Unfortunately, this seems to be precisely the sentiment many people are taking towards the Standing Rock Sioux and the Dakota Access Pipeline. In case you’ve been living under a rock:
The pipeline is currently under construction by Dakota Access, LLC, a subsidiary of Energy Transfer Partners, L.P. The minor partners involved in the project are Phillips 66, Enbridge, and Marathon Petroleum. The route begins in the Bakken oil fields in northwest North Dakota and travels in a more or less straight line south-east, through South Dakota and Iowa, and ends at the oil tank farm near Patoka, Illinois.
The Sioux are protesting the pipeline, saying “that the pipeline threatens the Tribe’s environmental and economic well-being, and would damage and destroy sites of great historic, religious, and cultural significance.”
I’m not particularly concerned with environmental issues in this post (that’s a conversation for a different post). What I am concerned with is how we treat people. Christians have a biblical mandate to treat people well. In fact, we’re called to treat people well even when people mistreat us (one of the Bible’s most difficult teachings regarding suffering under evil rulers and masters). Additionally, people of faith are called to be honorable in how we deal with others.

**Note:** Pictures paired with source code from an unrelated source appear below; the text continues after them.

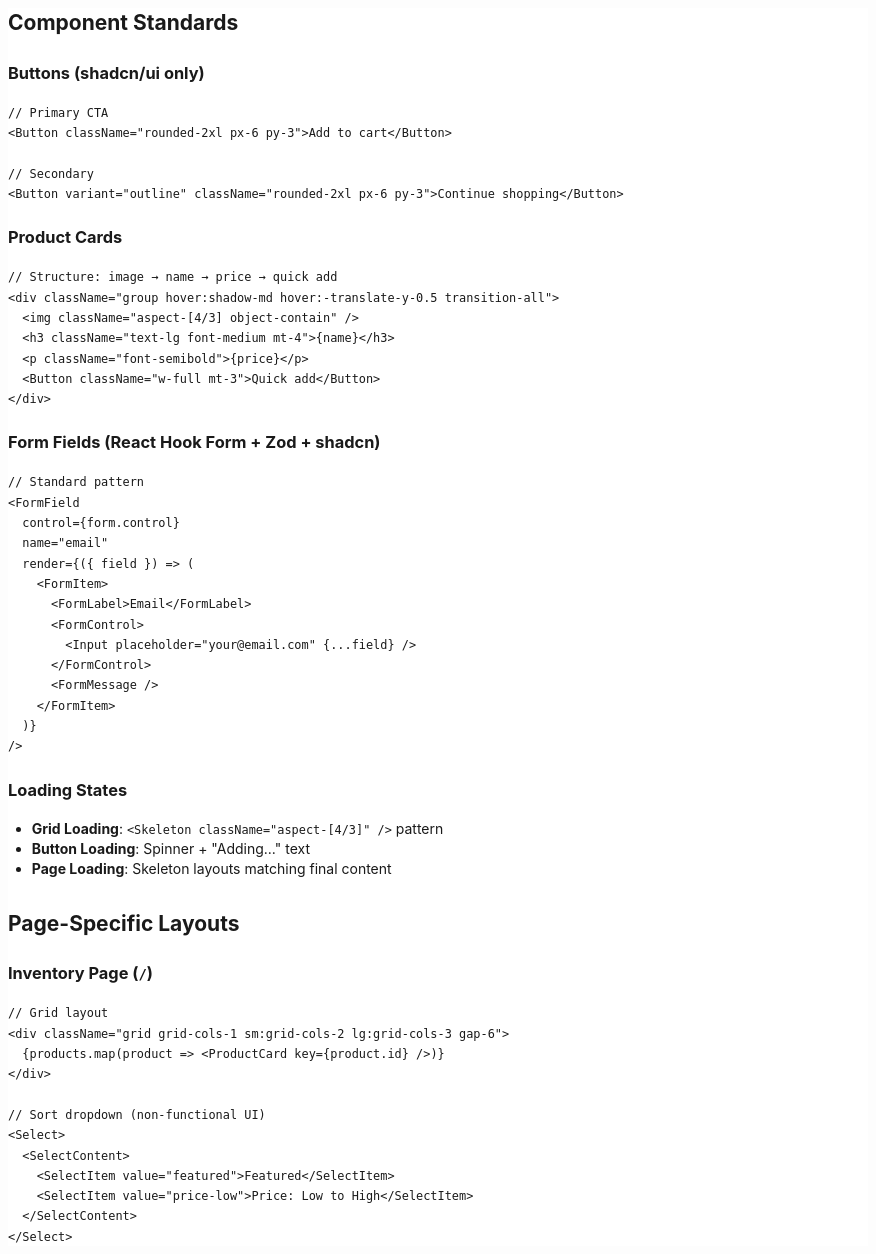 ## Component Standards

### Buttons (shadcn/ui only)
```tsx
// Primary CTA
<Button className="rounded-2xl px-6 py-3">Add to cart</Button>

// Secondary
<Button variant="outline" className="rounded-2xl px-6 py-3">Continue shopping</Button>
```

### Product Cards
```tsx
// Structure: image → name → price → quick add
<div className="group hover:shadow-md hover:-translate-y-0.5 transition-all">
  <img className="aspect-[4/3] object-contain" />
  <h3 className="text-lg font-medium mt-4">{name}</h3>
  <p className="font-semibold">{price}</p>
  <Button className="w-full mt-3">Quick add</Button>
</div>
```

### Form Fields (React Hook Form + Zod + shadcn)
```tsx
// Standard pattern
<FormField
  control={form.control}
  name="email"
  render={({ field }) => (
    <FormItem>
      <FormLabel>Email</FormLabel>
      <FormControl>
        <Input placeholder="your@email.com" {...field} />
      </FormControl>
      <FormMessage />
    </FormItem>
  )}
/>
```

### Loading States
- **Grid Loading**: `<Skeleton className="aspect-[4/3]" />` pattern
- **Button Loading**: Spinner + "Adding..." text
- **Page Loading**: Skeleton layouts matching final content

## Page-Specific Layouts

### Inventory Page (`/`)
```tsx
// Grid layout
<div className="grid grid-cols-1 sm:grid-cols-2 lg:grid-cols-3 gap-6">
  {products.map(product => <ProductCard key={product.id} />)}
</div>

// Sort dropdown (non-functional UI)
<Select>
  <SelectContent>
    <SelectItem value="featured">Featured</SelectItem>
    <SelectItem value="price-low">Price: Low to High</SelectItem>
  </SelectContent>
</Select>
```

Do you remember the last time someone broke a promise to you? How did it make you feel? The Bible refers to vows or promises and that God’s people are supposed to known as vow keepers.
If a man vows a vow to the Lord, or swears an oath to bind himself by a pledge, he shall not break his word. He shall do according to all that proceeds out of his mouth. ~ Numbers 30:2
Since God himself is a covenant maker and covenant keeper, we are also supposed to be like that. Yet our government has been notoriously bad at keeping covenants with Native American tribes. Historically, when we have desired something that was on Native American land, we would break treaties, take what we desired, and relocate the people to new land and/or new promises.

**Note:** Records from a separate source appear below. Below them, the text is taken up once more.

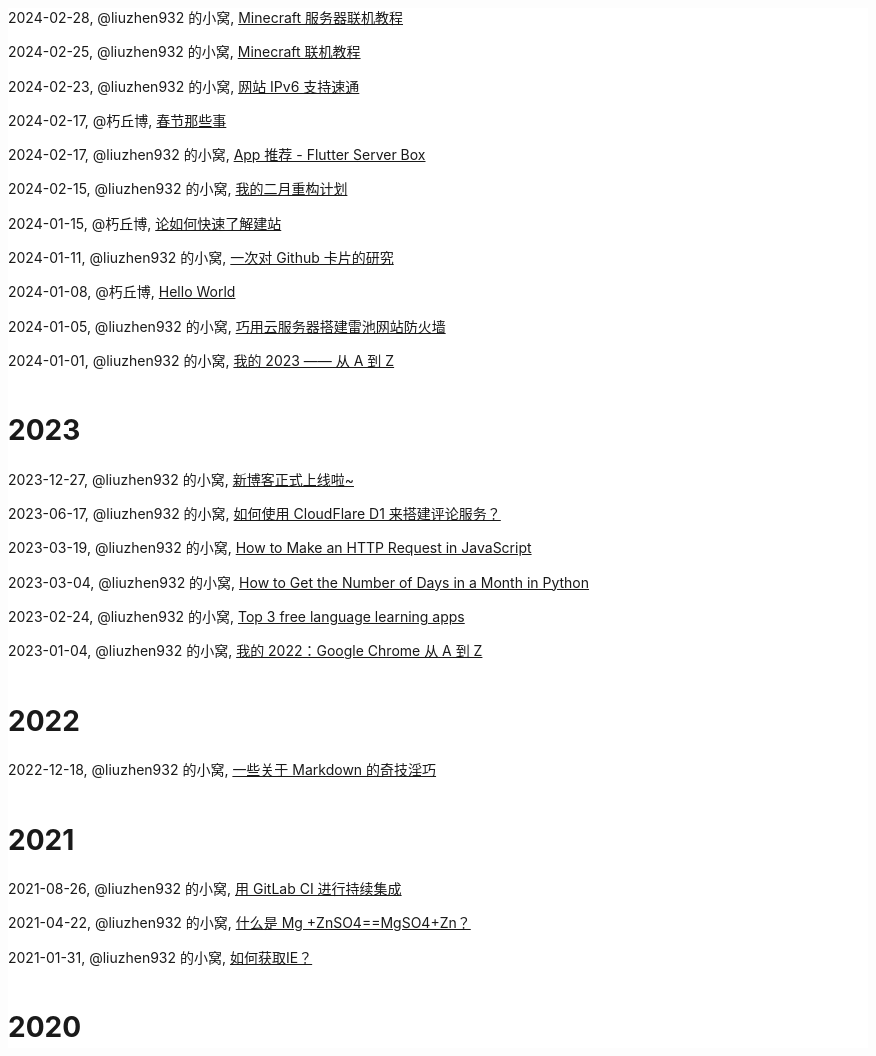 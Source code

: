 2024-02-28, @liuzhen932 的小窝, [Minecraft 服务器联机教程](https://blog.liuzhen932.top/posts/mcs-2/)

2024-02-25, @liuzhen932 的小窝, [Minecraft 联机教程](https://blog.liuzhen932.top/posts/mcs-1/)

2024-02-23, @liuzhen932 的小窝, [网站 IPv6 支持速通](https://blog.liuzhen932.top/posts/web-ipv6/)

2024-02-17, @朽丘博, [春节那些事](https://koxiuqiu.cn/2024/02/17/4/)

2024-02-17, @liuzhen932 的小窝, [App 推荐 - Flutter Server Box](https://blog.liuzhen932.top/posts/server-box/)

2024-02-15, @liuzhen932 的小窝, [我的二月重构计划](https://blog.liuzhen932.top/posts/reblog-202402/)

2024-01-15, @朽丘博, [论如何快速了解建站](https://koxiuqiu.cn/2024/01/15/2/)

2024-01-11, @liuzhen932 的小窝, [一次对 Github 卡片的研究](https://blog.liuzhen932.top/posts/github-card/)

2024-01-08, @朽丘博, [Hello World](https://koxiuqiu.cn/2024/01/09/1/)

2024-01-05, @liuzhen932 的小窝, [巧用云服务器搭建雷池网站防火墙](https://blog.liuzhen932.top/posts/rainyun-waf/)

2024-01-01, @liuzhen932 的小窝, [我的 2023 —— 从 A 到 Z](https://blog.liuzhen932.top/posts/back-2023/)

# 2023

2023-12-27, @liuzhen932 的小窝, [新博客正式上线啦~](https://blog.liuzhen932.top/posts/hello-world/)

2023-06-17, @liuzhen932 的小窝, [如何使用 CloudFlare D1 来搭建评论服务？](https://blog.liuzhen932.top/posts/d1-demo/)

2023-03-19, @liuzhen932 的小窝, [How to Make an HTTP Request in JavaScript](https://blog.liuzhen932.top/posts/how-to-make-an-http-request-in-javascript/)

2023-03-04, @liuzhen932 的小窝, [How to Get the Number of Days in a Month in Python](https://blog.liuzhen932.top/posts/how-to-get-the-number-of-days-in-a-month-in-python/)

2023-02-24, @liuzhen932 的小窝, [Top 3 free language learning apps](https://blog.liuzhen932.top/posts/top-3-free-language-learning-apps/)

2023-01-04, @liuzhen932 的小窝, [我的 2022：Google Chrome 从 A 到 Z](https://blog.liuzhen932.top/posts/back-2022/)

# 2022

2022-12-18, @liuzhen932 的小窝, [一些关于 Markdown 的奇技淫巧](https://blog.liuzhen932.top/posts/markdown-advanced/)

# 2021

2021-08-26, @liuzhen932 的小窝, [用 GitLab CI 进行持续集成](https://blog.liuzhen932.top/posts/gitlab-ci/)

2021-04-22, @liuzhen932 的小窝, [什么是 Mg +ZnSO4==MgSO4+Zn？](https://blog.liuzhen932.top/posts/legacy-13137069/)

2021-01-31, @liuzhen932 的小窝, [如何获取IE？](https://blog.liuzhen932.top/posts/get-ie/)

# 2020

I’m reminded of the words of the prophet in Hosea 10:4:
They speak mere words, With worthless oaths they make covenants; And judgment sprouts like poisonous weeds in the furrows of the field.

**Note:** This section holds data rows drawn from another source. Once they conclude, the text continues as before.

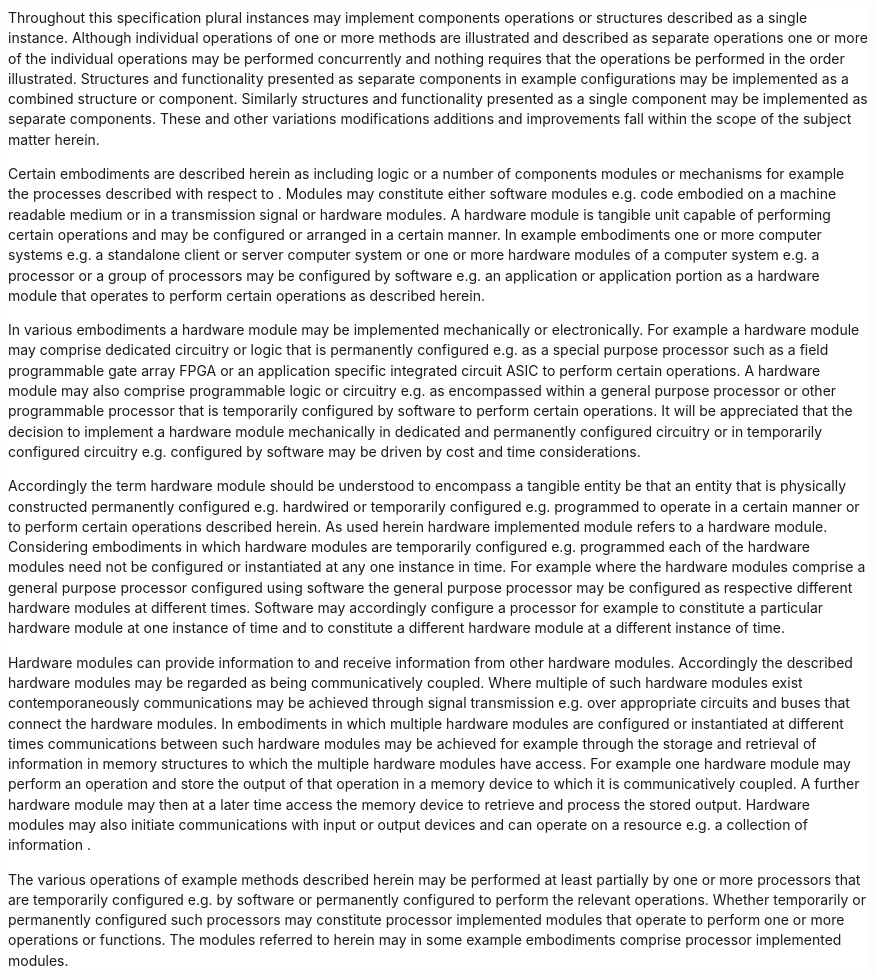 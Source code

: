 Throughout this specification plural instances may implement components operations or structures described as a single instance. Although individual operations of one or more methods are illustrated and described as separate operations one or more of the individual operations may be performed concurrently and nothing requires that the operations be performed in the order illustrated. Structures and functionality presented as separate components in example configurations may be implemented as a combined structure or component. Similarly structures and functionality presented as a single component may be implemented as separate components. These and other variations modifications additions and improvements fall within the scope of the subject matter herein.

Certain embodiments are described herein as including logic or a number of components modules or mechanisms for example the processes described with respect to . Modules may constitute either software modules e.g. code embodied on a machine readable medium or in a transmission signal or hardware modules. A hardware module is tangible unit capable of performing certain operations and may be configured or arranged in a certain manner. In example embodiments one or more computer systems e.g. a standalone client or server computer system or one or more hardware modules of a computer system e.g. a processor or a group of processors may be configured by software e.g. an application or application portion as a hardware module that operates to perform certain operations as described herein.

In various embodiments a hardware module may be implemented mechanically or electronically. For example a hardware module may comprise dedicated circuitry or logic that is permanently configured e.g. as a special purpose processor such as a field programmable gate array FPGA or an application specific integrated circuit ASIC to perform certain operations. A hardware module may also comprise programmable logic or circuitry e.g. as encompassed within a general purpose processor or other programmable processor that is temporarily configured by software to perform certain operations. It will be appreciated that the decision to implement a hardware module mechanically in dedicated and permanently configured circuitry or in temporarily configured circuitry e.g. configured by software may be driven by cost and time considerations.

Accordingly the term hardware module should be understood to encompass a tangible entity be that an entity that is physically constructed permanently configured e.g. hardwired or temporarily configured e.g. programmed to operate in a certain manner or to perform certain operations described herein. As used herein hardware implemented module refers to a hardware module. Considering embodiments in which hardware modules are temporarily configured e.g. programmed each of the hardware modules need not be configured or instantiated at any one instance in time. For example where the hardware modules comprise a general purpose processor configured using software the general purpose processor may be configured as respective different hardware modules at different times. Software may accordingly configure a processor for example to constitute a particular hardware module at one instance of time and to constitute a different hardware module at a different instance of time.

Hardware modules can provide information to and receive information from other hardware modules. Accordingly the described hardware modules may be regarded as being communicatively coupled. Where multiple of such hardware modules exist contemporaneously communications may be achieved through signal transmission e.g. over appropriate circuits and buses that connect the hardware modules. In embodiments in which multiple hardware modules are configured or instantiated at different times communications between such hardware modules may be achieved for example through the storage and retrieval of information in memory structures to which the multiple hardware modules have access. For example one hardware module may perform an operation and store the output of that operation in a memory device to which it is communicatively coupled. A further hardware module may then at a later time access the memory device to retrieve and process the stored output. Hardware modules may also initiate communications with input or output devices and can operate on a resource e.g. a collection of information .

The various operations of example methods described herein may be performed at least partially by one or more processors that are temporarily configured e.g. by software or permanently configured to perform the relevant operations. Whether temporarily or permanently configured such processors may constitute processor implemented modules that operate to perform one or more operations or functions. The modules referred to herein may in some example embodiments comprise processor implemented modules.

You don’t have to agree with the politics of the thing, but when it comes to honoring covenants and how we treat people, I believe Christians ought to be the first to stand with the Standing Rock Reservation. Here’s a page outlining 10 ways you can help support the Standing Rock Sioux.
It doesn’t matter who the people are – we are called to treat people well. Unless the covenant is an immoral or ungodly covenant, we are called to be covenant keepers just as God is a covenant keeper with us.